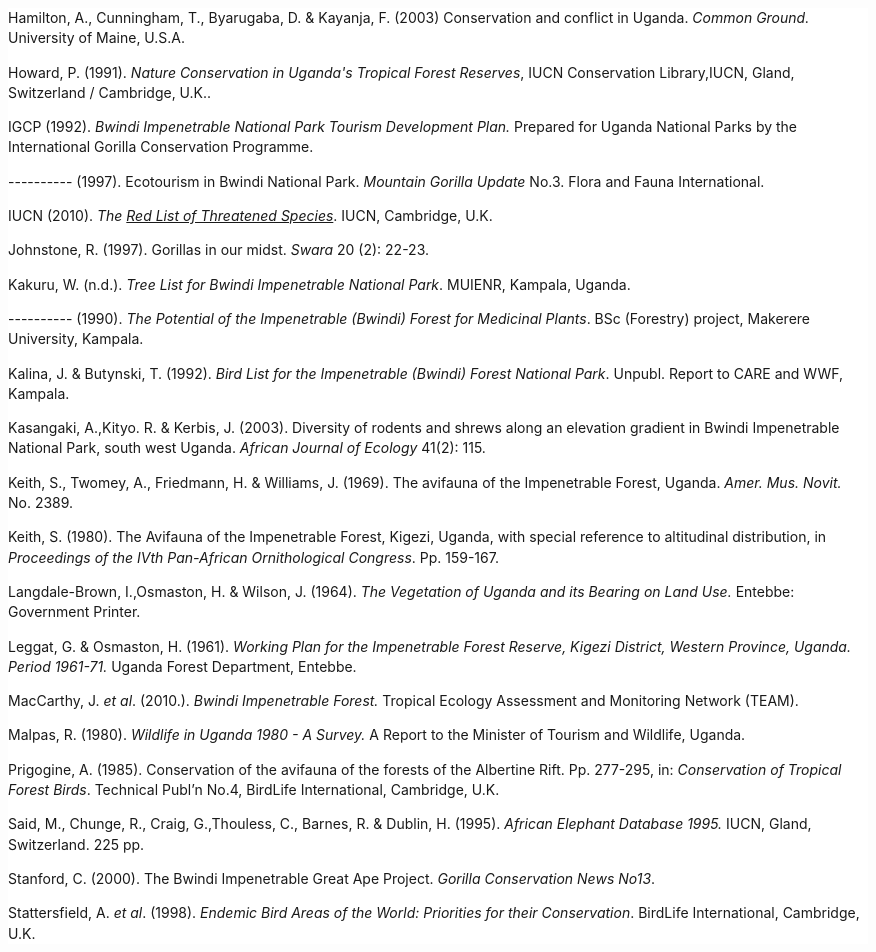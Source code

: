 Hamilton, A., Cunningham, T., Byarugaba, D. & Kayanja, F. (2003) Conservation and conflict in Uganda. *Common Ground.* University of Maine, U.S.A.

Howard, P. (1991). *Nature Conservation in Uganda's Tropical Forest Reserves*, IUCN Conservation Library,IUCN, Gland, Switzerland / Cambridge, U.K..

IGCP (1992). *Bwindi Impenetrable National Park Tourism Development Plan.* Prepared for Uganda National Parks by the International Gorilla Conservation Programme.

---------- (1997). Ecotourism in Bwindi National Park. *Mountain Gorilla Update* No.3. Flora and Fauna International.

IUCN (2010). *The* [*Red List of Threatened Species*](http://www.amazon.com/exec/obidos/tg/detail/-/2831705657?v=glance). IUCN, Cambridge, U.K.

Johnstone, R. (1997). Gorillas in our midst. *Swara* 20 (2): 22-23.

Kakuru, W. (n.d.). *Tree List for Bwindi Impenetrable National Park*. MUIENR, Kampala, Uganda.

---------- (1990). *The Potential of the Impenetrable (Bwindi) Forest for Medicinal Plants*. BSc (Forestry) project, Makerere University, Kampala.

Kalina, J. & Butynski, T. (1992). *Bird List for the Impenetrable (Bwindi) Forest National Park*. Unpubl. Report to CARE and WWF, Kampala.

Kasangaki, A.,Kityo. R. & Kerbis, J. (2003). Diversity of rodents and shrews along an elevation gradient in Bwindi Impenetrable National Park, south west Uganda. *African Journal of Ecology* 41(2): 115.

Keith, S., Twomey, A., Friedmann, H. & Williams, J. (1969). The avifauna of the Impenetrable Forest, Uganda. *Amer. Mus. Novit.* No. 2389.

Keith, S. (1980). The Avifauna of the Impenetrable Forest, Kigezi, Uganda, with special reference to altitudinal distribution, in *Proceedings of the IVth Pan-African Ornithological Congress*. Pp. 159-167.

Langdale-Brown, I.,Osmaston, H. & Wilson, J. (1964). *The Vegetation of Uganda and its Bearing on Land Use.* Entebbe: Government Printer.

Leggat, G. & Osmaston, H. (1961). *Working Plan for the Impenetrable Forest Reserve, Kigezi District, Western Province, Uganda. Period 1961-71.* Uganda Forest Department, Entebbe.

MacCarthy, J. *et al*. (2010.). *Bwindi Impenetrable Forest.* Tropical Ecology Assessment and Monitoring Network (TEAM).

Malpas, R. (1980). *Wildlife in Uganda 1980 - A Survey.* A Report to the Minister of Tourism and Wildlife, Uganda.

Prigogine, A. (1985). Conservation of the avifauna of the forests of the Albertine Rift. Pp. 277-295, in: *Conservation of Tropical Forest Birds*. Technical Publ’n No.4, BirdLife International, Cambridge, U.K.

Said, M., Chunge, R., Craig, G.,Thouless, C., Barnes, R. & Dublin, H. (1995). *African Elephant Database 1995.* IUCN, Gland, Switzerland. 225 pp.

Stanford, C. (2000). The Bwindi Impenetrable Great Ape Project. *Gorilla Conservation News No13*.

Stattersfield, A. *et al*. (1998). *Endemic Bird Areas of the World: Priorities for their Conservation*. BirdLife International, Cambridge, U.K.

+++

Work to complete: Lines containing the word "List" are to be tallied across the entries above; give only the resulting count.

Solution: 3